Fox: It’s hard to be specific as you never really think it’s won until you’ve passed the line. I thought after I jumped the Canal Turn and the four fences down the side that I was going really well. It was starting to come right for me at that point so I was getting excited.
Mullins: Gilgamboa went past me like the winner four out but he just didn’t stay. I went back past him and just tried to get a lead to the last. When I got to The Elbow I knew I’d win the race.
Sherwood: Only when I was told he’d won! I’d had a terrible record in the race prior to Many Clouds and was counting the fences down to the end to wait for whatever happened.
Smith: Three out you could see that he was still going very well. It was at that point that I started to think he could do it and he jumped so well we knew he had a great chance then.
What did winning the Grand National actually feel like?
Fox: It was an absolutely unbelievable feeling and a dream come true. When you’re small it’s all you want to happen so for it to actually come about is unreal. It still doesn’t feel completely real even now.
Mullins: You don’t ever let yourself think about it until after the line. You tell yourself not to stand up before the line, not to start celebrating or do anything stupid like looking back. After the line it’s an incredible release and a brilliant feeling.
Sherwood: Complete and utter exhilaration. I almost broke down with the sheer emotion of it all. My one regret from the day was that I didn’t see my wife Tarnya until much later in the day until after all the TV and media commitments had been completed.
Smith: It’s just real excitement and a lot of relief that you’ve done it too. You’re also very thankful that everyone is back in one piece and the plan has come together.

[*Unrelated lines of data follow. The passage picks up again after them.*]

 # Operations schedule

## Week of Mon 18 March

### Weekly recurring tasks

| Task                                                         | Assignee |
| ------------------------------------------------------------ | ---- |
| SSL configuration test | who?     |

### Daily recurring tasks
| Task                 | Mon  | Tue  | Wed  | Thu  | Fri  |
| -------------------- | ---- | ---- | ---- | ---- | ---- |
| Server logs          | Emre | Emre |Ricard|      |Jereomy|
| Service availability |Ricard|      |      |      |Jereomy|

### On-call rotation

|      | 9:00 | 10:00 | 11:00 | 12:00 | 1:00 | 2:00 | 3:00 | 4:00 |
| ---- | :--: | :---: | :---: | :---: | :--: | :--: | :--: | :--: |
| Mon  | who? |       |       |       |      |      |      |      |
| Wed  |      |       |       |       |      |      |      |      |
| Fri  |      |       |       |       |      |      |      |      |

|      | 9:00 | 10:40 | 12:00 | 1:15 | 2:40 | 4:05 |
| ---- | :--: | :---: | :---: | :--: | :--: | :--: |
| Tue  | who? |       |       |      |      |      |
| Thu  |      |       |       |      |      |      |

Finally, who would you most like to represent you in next week’s Grand National?
Fox: It looks an open race this year and there doesn’t appear to be anything head and shoulders above the others, but the one I like is Seeyouatmidnight. His third in the Coral Scottish Grand National last year was a brilliant run, and while he’s not perhaps had the ideal preparation this season, he has a lot in his favour as he has class, stays and jumps well. Another that catches my eye in The Dutchman if he comes back to form.
Mullins: I think Total Recall has a great chance. I rode him in the Gold Cup and he’d have been third if he hadn’t fallen. He’s got a fair bit of weight in the Grand National, but he’s very classy and I’d say he’s a good 6lb well-in for the race. I’d love to have the ride on him.

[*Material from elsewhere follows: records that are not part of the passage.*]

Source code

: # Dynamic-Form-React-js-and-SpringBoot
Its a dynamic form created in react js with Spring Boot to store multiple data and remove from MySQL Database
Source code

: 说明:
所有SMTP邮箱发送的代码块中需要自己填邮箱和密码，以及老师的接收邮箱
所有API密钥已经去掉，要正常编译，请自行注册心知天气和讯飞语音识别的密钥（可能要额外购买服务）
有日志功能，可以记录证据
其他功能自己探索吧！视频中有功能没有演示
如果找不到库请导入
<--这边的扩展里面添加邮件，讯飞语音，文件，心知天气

Sherwood: Prior to his run in the Grand National Trial at Haydock I’d been a big fan of Blaklion. I was a little disappointed with him that day, but he’s had a wind operation since then and he’s a tough little bugger. You don’t become a bad horse overnight, so I’ll take him.

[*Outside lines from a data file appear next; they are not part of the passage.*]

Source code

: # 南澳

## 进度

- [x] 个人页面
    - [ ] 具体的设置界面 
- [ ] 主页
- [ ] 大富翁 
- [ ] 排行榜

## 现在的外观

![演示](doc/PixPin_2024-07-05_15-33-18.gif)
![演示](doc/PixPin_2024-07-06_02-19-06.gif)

Smith: We’re hoping to run three in the race this year. I Just Know will definitely get in the race and has all the credentials to win the race as he jumps and travels well, plus he has a great attitude to the game. I think he’ll get the trip too. Vintage Clouds is an out-and-out stayer, so you’d think the race would be right up his street, although I’m not sure the same can be said of Delusionofgrandeur. His best chance would be if the ground dried up.